Segment Start: TASK INPUTS

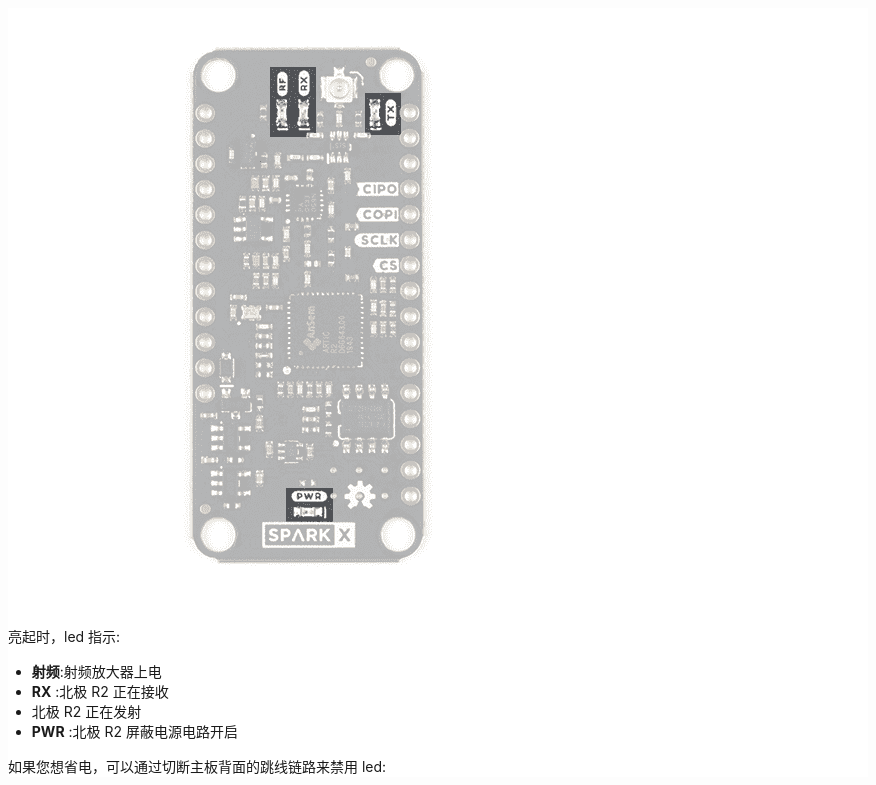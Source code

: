 [![Pictured are the four light emitting diodes](img/e7501663ef4f6ab988864aee034a26b3.png)](https://cdn.sparkfun.com/assets/learn_tutorials/2/1/2/1/17236-Artic_R2_Breakout-04a_LEDs.jpg)

亮起时，led 指示:

*   **射频**:射频放大器上电
*   **RX** :北极 R2 正在接收
*   北极 R2 正在发射
*   **PWR** :北极 R2 屏蔽电源电路开启

如果您想省电，可以通过切断主板背面的跳线链路来禁用 led:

Segment End: TASK INPUTS

YOUR ASSIGNMENT:
What's needed is every record restated exactly, pictures excluded.

EXERCISE SOLUTION:
Source code

: [![Pictured are the four light emitting diodes](img/e7501663ef4f6ab988864aee034a26b3.png)](https://cdn.sparkfun.com/assets/learn_tutorials/2/1/2/1/17236-Artic_R2_Breakout-04a_LEDs.jpg)

亮起时，led 指示:

*   **射频**:射频放大器上电
*   **RX** :北极 R2 正在接收
*   北极 R2 正在发射
*   **PWR** :北极 R2 屏蔽电源电路开启

如果您想省电，可以通过切断主板背面的跳线链路来禁用 led:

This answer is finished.